The Financial Conduct Authority (FCA) has published proposals to extend the senior managers and certification regime (SM&CR) across most regulated firms replacing the existing approved persons regime. This follows a government announcement in October 2015 that it wished to extend the SM&CR to all sectors of the financial services industry.

The FCA said that the aim of the new regime was to reduce harm to consumers and strengthen market integrity by making individuals more accountable for their conduct and competence. As part of this, the SM&CR aimed to encourage a culture of staff at all levels taking personal responsibility for their actions and make sure firms and staff clearly understand and can demonstrate where responsibility lies.
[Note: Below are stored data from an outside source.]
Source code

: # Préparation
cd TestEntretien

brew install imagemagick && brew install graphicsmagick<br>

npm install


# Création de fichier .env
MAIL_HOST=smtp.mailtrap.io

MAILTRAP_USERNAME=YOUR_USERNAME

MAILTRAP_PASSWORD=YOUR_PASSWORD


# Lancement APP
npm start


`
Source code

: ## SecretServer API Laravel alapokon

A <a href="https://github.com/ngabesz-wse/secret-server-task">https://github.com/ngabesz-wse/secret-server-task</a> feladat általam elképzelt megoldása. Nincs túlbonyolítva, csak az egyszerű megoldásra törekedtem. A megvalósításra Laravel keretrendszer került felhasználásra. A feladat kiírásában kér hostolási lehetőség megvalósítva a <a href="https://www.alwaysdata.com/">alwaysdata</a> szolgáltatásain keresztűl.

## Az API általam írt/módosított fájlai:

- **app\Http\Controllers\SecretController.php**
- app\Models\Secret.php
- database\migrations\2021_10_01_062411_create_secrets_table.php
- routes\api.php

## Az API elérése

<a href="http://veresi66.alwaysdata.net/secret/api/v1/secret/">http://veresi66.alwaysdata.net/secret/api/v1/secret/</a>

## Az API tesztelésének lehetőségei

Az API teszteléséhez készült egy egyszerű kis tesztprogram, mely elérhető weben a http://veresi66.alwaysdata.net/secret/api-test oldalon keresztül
Under the SM&CR the responsibilities of senior managers will be clearly set out and, should something in their area of responsibility go wrong, they can be personally held to account. The certification regime means that will certify individuals for their fitness, skill and propriety at least once a year if they are not covered by the senior managers regime but their jobs significantly impact customers or firms.

The FCA also said that there will be five conduct rules that will apply to all financial services staff at FCA authorised firms. These rules mean that individuals must act with integrity, act with due care, skill and diligence, be open and cooperative with regulators, pay due regard to customer interests and treat them fairly, and observe proper standards of market conduct.

Financial Conduct Authority senior managers certification regime
Jonathan Davidson: Culture and governance of financial firms a priority for FCA

Jonathan Davidson, executive director of supervision- retail and authorisations at the FCA, said: “Culture and governance in financial services and its impact on consumer outcomes is a priority for the FCA. The extension of the senior managers and certification regime is key to driving forward culture change in firms.

“This is about individuals, not just institutions. The new conduct rules will ensure that individuals in financial services are held to high standards, and that consumers know what is required of the individuals they deal with.  The regime will also ensure that senior managers are accountable both for their own actions, and for the actions of staff in the business areas that they lead.

Additionally, the  Prudential Regulatory Authority (PRA), which is part of the Bank of England has published proposals to extend the SMCR to insurance firms. The PRA said that a  key objective for the proposals was to strengthen the PRA’s regulatory regime for insurers to ensure there is an effective governance system with a clear allocation of responsibilities within firms; as well as to ensure the individual accountability of senior managers and directors.

The consultation for both sets of proposals ends on 3rd November 2017.